The records that follow are to be repeated in full, with no pictures retained.

=== Data records ===

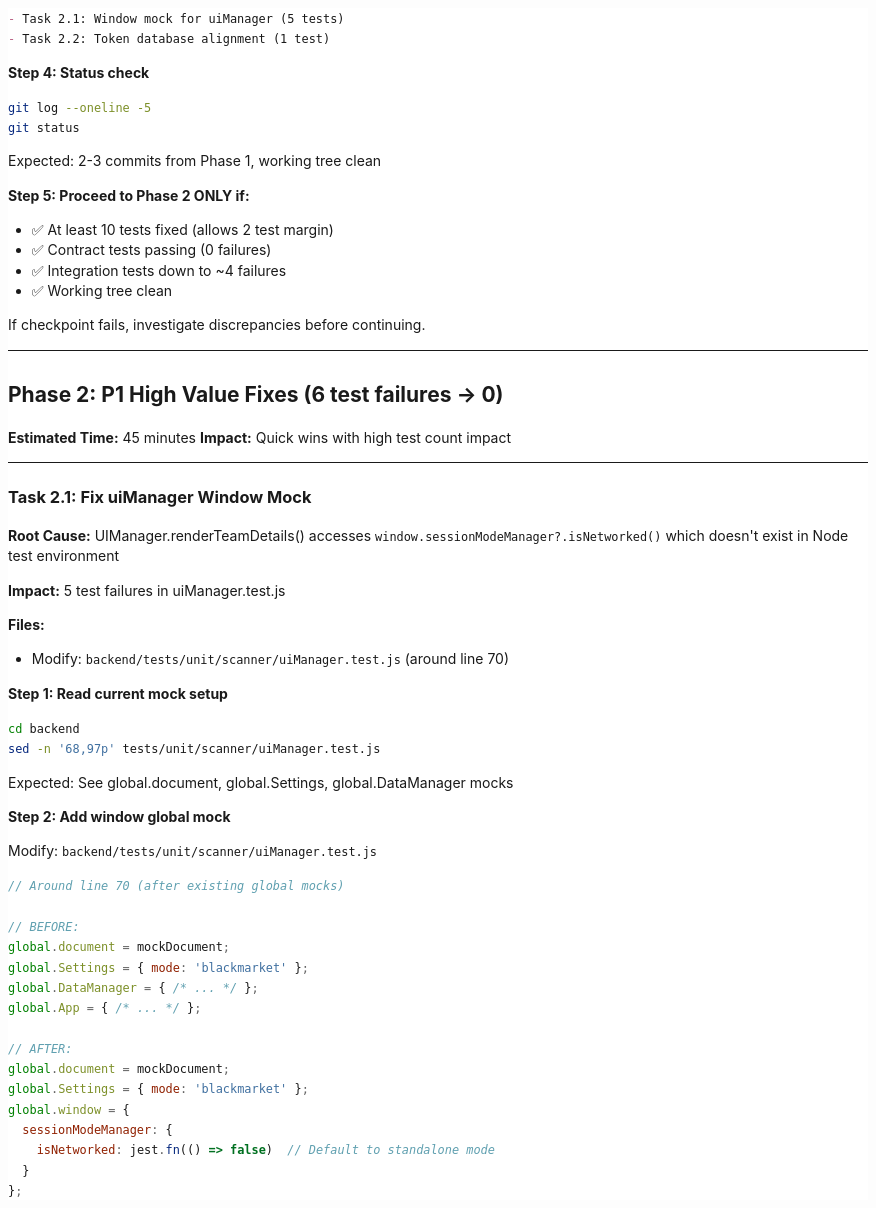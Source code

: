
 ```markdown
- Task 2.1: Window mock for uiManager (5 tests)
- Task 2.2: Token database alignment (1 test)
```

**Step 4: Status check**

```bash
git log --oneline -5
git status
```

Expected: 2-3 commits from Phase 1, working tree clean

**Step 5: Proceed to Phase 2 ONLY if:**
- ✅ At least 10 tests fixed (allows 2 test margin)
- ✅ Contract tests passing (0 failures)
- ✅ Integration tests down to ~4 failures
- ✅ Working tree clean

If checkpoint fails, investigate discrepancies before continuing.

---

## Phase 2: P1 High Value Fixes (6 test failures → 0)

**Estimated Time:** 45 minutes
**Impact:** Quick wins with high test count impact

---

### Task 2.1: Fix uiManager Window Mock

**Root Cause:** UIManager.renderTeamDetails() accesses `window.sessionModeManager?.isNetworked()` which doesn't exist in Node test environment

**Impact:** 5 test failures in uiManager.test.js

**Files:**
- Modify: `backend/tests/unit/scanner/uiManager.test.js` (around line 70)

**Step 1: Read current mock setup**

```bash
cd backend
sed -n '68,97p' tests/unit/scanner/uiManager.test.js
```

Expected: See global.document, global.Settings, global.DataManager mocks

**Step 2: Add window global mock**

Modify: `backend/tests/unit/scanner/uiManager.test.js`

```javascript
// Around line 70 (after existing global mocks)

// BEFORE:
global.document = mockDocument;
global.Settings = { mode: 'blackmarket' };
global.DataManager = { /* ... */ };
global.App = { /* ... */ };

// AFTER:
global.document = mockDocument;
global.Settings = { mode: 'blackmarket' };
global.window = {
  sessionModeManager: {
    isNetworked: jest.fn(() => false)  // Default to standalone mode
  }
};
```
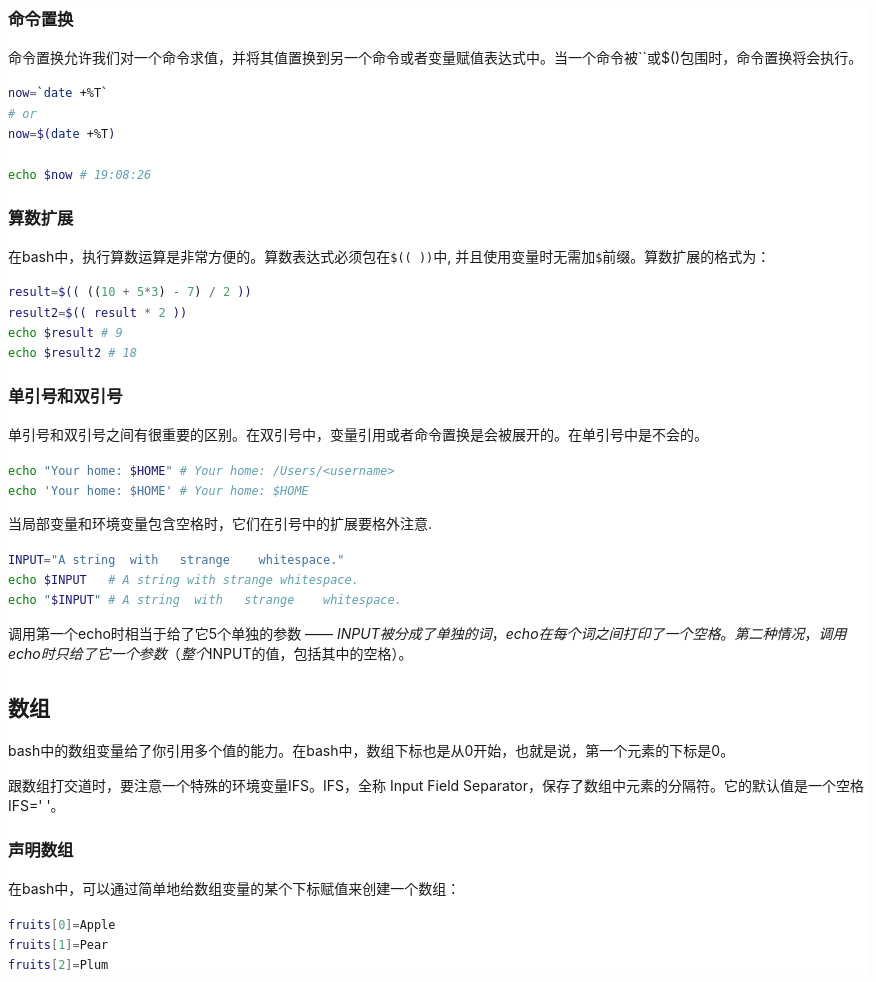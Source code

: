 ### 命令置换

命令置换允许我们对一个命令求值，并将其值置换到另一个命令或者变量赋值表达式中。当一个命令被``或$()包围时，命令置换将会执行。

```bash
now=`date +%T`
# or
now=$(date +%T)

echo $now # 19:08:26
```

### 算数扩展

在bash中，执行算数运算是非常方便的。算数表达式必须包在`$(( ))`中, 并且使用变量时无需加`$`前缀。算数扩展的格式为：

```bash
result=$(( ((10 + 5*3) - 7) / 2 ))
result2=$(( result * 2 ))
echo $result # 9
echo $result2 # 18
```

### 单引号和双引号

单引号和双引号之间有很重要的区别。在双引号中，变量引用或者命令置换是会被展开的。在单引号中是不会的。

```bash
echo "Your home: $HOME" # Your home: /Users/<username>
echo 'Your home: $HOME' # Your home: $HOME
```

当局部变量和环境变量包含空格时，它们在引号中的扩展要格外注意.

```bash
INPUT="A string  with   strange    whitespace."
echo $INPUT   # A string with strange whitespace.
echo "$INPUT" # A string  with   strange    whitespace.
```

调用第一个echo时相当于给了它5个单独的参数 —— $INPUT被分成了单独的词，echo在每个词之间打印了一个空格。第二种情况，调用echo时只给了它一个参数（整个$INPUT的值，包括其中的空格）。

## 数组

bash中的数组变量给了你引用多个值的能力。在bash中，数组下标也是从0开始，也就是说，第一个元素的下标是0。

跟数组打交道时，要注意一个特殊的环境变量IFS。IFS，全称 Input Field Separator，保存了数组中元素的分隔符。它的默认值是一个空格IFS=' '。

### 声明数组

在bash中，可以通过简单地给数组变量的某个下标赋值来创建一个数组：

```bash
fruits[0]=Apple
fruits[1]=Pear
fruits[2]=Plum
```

===

■ **Solved exercise**:
Source code

:
 ```markdown
- Task 2.1: Window mock for uiManager (5 tests)
- Task 2.2: Token database alignment (1 test)
```

**Step 4: Status check**

```bash
git log --oneline -5
git status
```

Expected: 2-3 commits from Phase 1, working tree clean

**Step 5: Proceed to Phase 2 ONLY if:**
- ✅ At least 10 tests fixed (allows 2 test margin)
- ✅ Contract tests passing (0 failures)
- ✅ Integration tests down to ~4 failures
- ✅ Working tree clean

If checkpoint fails, investigate discrepancies before continuing.

---

## Phase 2: P1 High Value Fixes (6 test failures → 0)

**Estimated Time:** 45 minutes
**Impact:** Quick wins with high test count impact

---

### Task 2.1: Fix uiManager Window Mock

**Root Cause:** UIManager.renderTeamDetails() accesses `window.sessionModeManager?.isNetworked()` which doesn't exist in Node test environment

**Impact:** 5 test failures in uiManager.test.js

**Files:**
- Modify: `backend/tests/unit/scanner/uiManager.test.js` (around line 70)

**Step 1: Read current mock setup**

```bash
cd backend
sed -n '68,97p' tests/unit/scanner/uiManager.test.js
```

Expected: See global.document, global.Settings, global.DataManager mocks

**Step 2: Add window global mock**

Modify: `backend/tests/unit/scanner/uiManager.test.js`

```javascript
// Around line 70 (after existing global mocks)

// BEFORE:
global.document = mockDocument;
global.Settings = { mode: 'blackmarket' };
global.DataManager = { /* ... */ };
global.App = { /* ... */ };

// AFTER:
global.document = mockDocument;
global.Settings = { mode: 'blackmarket' };
global.window = {
  sessionModeManager: {
    isNetworked: jest.fn(() => false)  // Default to standalone mode
  }
};
```
Source code

: ### 命令置换

命令置换允许我们对一个命令求值，并将其值置换到另一个命令或者变量赋值表达式中。当一个命令被``或$()包围时，命令置换将会执行。

```bash
now=`date +%T`
# or
now=$(date +%T)

echo $now # 19:08:26
```

### 算数扩展

在bash中，执行算数运算是非常方便的。算数表达式必须包在`$(( ))`中, 并且使用变量时无需加`$`前缀。算数扩展的格式为：

```bash
result=$(( ((10 + 5*3) - 7) / 2 ))
result2=$(( result * 2 ))
echo $result # 9
echo $result2 # 18
```

### 单引号和双引号

单引号和双引号之间有很重要的区别。在双引号中，变量引用或者命令置换是会被展开的。在单引号中是不会的。

```bash
echo "Your home: $HOME" # Your home: /Users/<username>
echo 'Your home: $HOME' # Your home: $HOME
```

当局部变量和环境变量包含空格时，它们在引号中的扩展要格外注意.

```bash
INPUT="A string  with   strange    whitespace."
echo $INPUT   # A string with strange whitespace.
echo "$INPUT" # A string  with   strange    whitespace.
```

调用第一个echo时相当于给了它5个单独的参数 —— $INPUT被分成了单独的词，echo在每个词之间打印了一个空格。第二种情况，调用echo时只给了它一个参数（整个$INPUT的值，包括其中的空格）。

## 数组

bash中的数组变量给了你引用多个值的能力。在bash中，数组下标也是从0开始，也就是说，第一个元素的下标是0。

跟数组打交道时，要注意一个特殊的环境变量IFS。IFS，全称 Input Field Separator，保存了数组中元素的分隔符。它的默认值是一个空格IFS=' '。

### 声明数组

在bash中，可以通过简单地给数组变量的某个下标赋值来创建一个数组：

```bash
fruits[0]=Apple
fruits[1]=Pear
fruits[2]=Plum
```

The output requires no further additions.